Leader de la transformation des modèles d’affaires

Dans des entreprises dont les modèles ne cessent d’être percutés par les attentes des clients, le fait écologique, les réglementations ou les évolutions de la technologie, le rôle du CMO s’avère central. Ou, tout au moins, il devrait l’être… La réinvention du business model est souvent portée directement par les directions générales. Face à des externalités de plus en plus contraignantes, c’est pourtant le directeur marketing, connecté aux évolutions des attentes client, qui devrait être leader des transformations des modèles d’affaires et de la manière dont on réorganise l’entreprise pour y parvenir”, assure Jean-Christophe Bertrand, associé Customer Transformation chez PwC France et Maghreb.

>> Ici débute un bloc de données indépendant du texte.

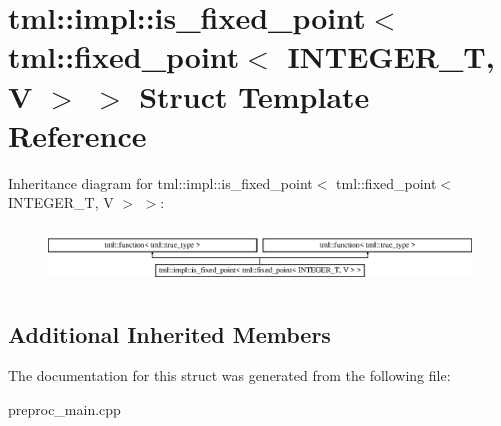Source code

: \hypertarget{structtml_1_1impl_1_1is__fixed__point_3_01tml_1_1fixed__point_3_01INTEGER__T_00_01V_01_4_01_4}{\section{tml\+:\+:impl\+:\+:is\+\_\+fixed\+\_\+point$<$ tml\+:\+:fixed\+\_\+point$<$ I\+N\+T\+E\+G\+E\+R\+\_\+\+T, V $>$ $>$ Struct Template Reference}
\label{structtml_1_1impl_1_1is__fixed__point_3_01tml_1_1fixed__point_3_01INTEGER__T_00_01V_01_4_01_4}
}
Inheritance diagram for tml\+:\+:impl\+:\+:is\+\_\+fixed\+\_\+point$<$ tml\+:\+:fixed\+\_\+point$<$ I\+N\+T\+E\+G\+E\+R\+\_\+\+T, V $>$ $>$\+:\begin{figure}[H]
\begin{center}
\leavevmode
\includegraphics[height=1.555556cm]{structtml_1_1impl_1_1is__fixed__point_3_01tml_1_1fixed__point_3_01INTEGER__T_00_01V_01_4_01_4}
\end{center}
\end{figure}
\subsection*{Additional Inherited Members}


The documentation for this struct was generated from the following file\+:\begin{DoxyCompactItemize}
\item 
preproc\+\_\+main.\+cpp\end{DoxyCompactItemize}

L’édition spéciale “Prospective Marketing 2034” de l’étude CMO Profiles, menée par l’Adetem à l’occasion de ses 70 ans en partenariat avec PwC et BVA Xsight, met en lumière une tout autre réalité. 37 % des directeurs marketing interrogés considèrent que leur fonction est moins valorisée que les autres fonctions de l’entreprise (+7 points par rapport à 2023).

Selon le consultant, pour devenir pleinement moteur de la transformation de l’entreprise, le marketing doit réaffirmer son rôle de business partner et redevenir plus stratégique : Demain, on n’attendra plus du CMO qu’il lance des campagnes de push ou de promotion produit avec tout ce que permettent la data, les technologies ou l’IA, mais qu’il pratique un marketing d’influence beaucoup plus connecté au terrain. Et surtout qu’il endosse un rôle d’orchestrateur et de stratège en éclairant la direction générale sur les évolutions des offres et des modèles, en repérant les tendances à ne pas rater et en comprenant comment intégrer les attentes des consommateurs dans les mécanismes de décision. C’est en se réappropriant ce rôle que la fonction marketing réussira à être davantage entendue.”

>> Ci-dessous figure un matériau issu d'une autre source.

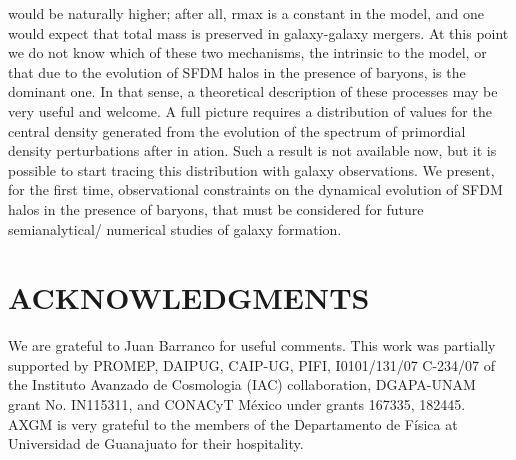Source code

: \documentclass[9.5pt, twocolumn]{article}
\begin{document}
would be naturally higher; after all, rmax is a constant
in the model, and one would expect that total mass is
preserved in galaxy-galaxy mergers. At this point we do
not know which of these two mechanisms, the intrinsic to
the model, or that due to the evolution of SFDM halos
in the presence of baryons, is the dominant one. In that
sense, a theoretical description of these processes may be
very useful and welcome.
A full picture requires a distribution of values for the
central density generated from the evolution of the spectrum
of primordial density perturbations after in
ation.
Such a result is not available now, but it is possible to
start tracing this distribution with galaxy observations.
We present, for the first time, observational constraints
on the dynamical evolution of SFDM halos in the presence
of baryons, that must be considered for future semianalytical/
numerical studies of galaxy formation.

\section {\centering ACKNOWLEDGMENTS}
We are grateful to Juan Barranco for useful comments.
This work was partially supported by PROMEP, DAIPUG,
CAIP-UG, PIFI, I0101/131/07 C-234/07 of the Instituto
Avanzado de Cosmologia (IAC) collaboration,
DGAPA-UNAM grant No. IN115311, and CONACyT
México under grants 167335, 182445. AXGM is very
grateful to the members of the Departamento de Física
at Universidad de Guanajuato for their hospitality.

\clearpage



\end{document}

Beaucoup d’accompagnement dans le changement

Tout cela nécessite une bonne dose de diplomatie et une solide force de conviction. Individuellement, chacun dans son périmètre a envie d’évoluer mais le collectif est plus fort que la somme des individualités et difficile à faire bouger. Le changement demande beaucoup d’accompagnement, de témoignages, de preuves par l’exemple et, au final, beaucoup de patience. Sur beaucoup de sujets, des ambassadeurs permettent de convaincre et de former des premiers collaborateurs. À un moment – on ne sait pas toujours pourquoi – les autres suivent”, observe Florence Lemetais.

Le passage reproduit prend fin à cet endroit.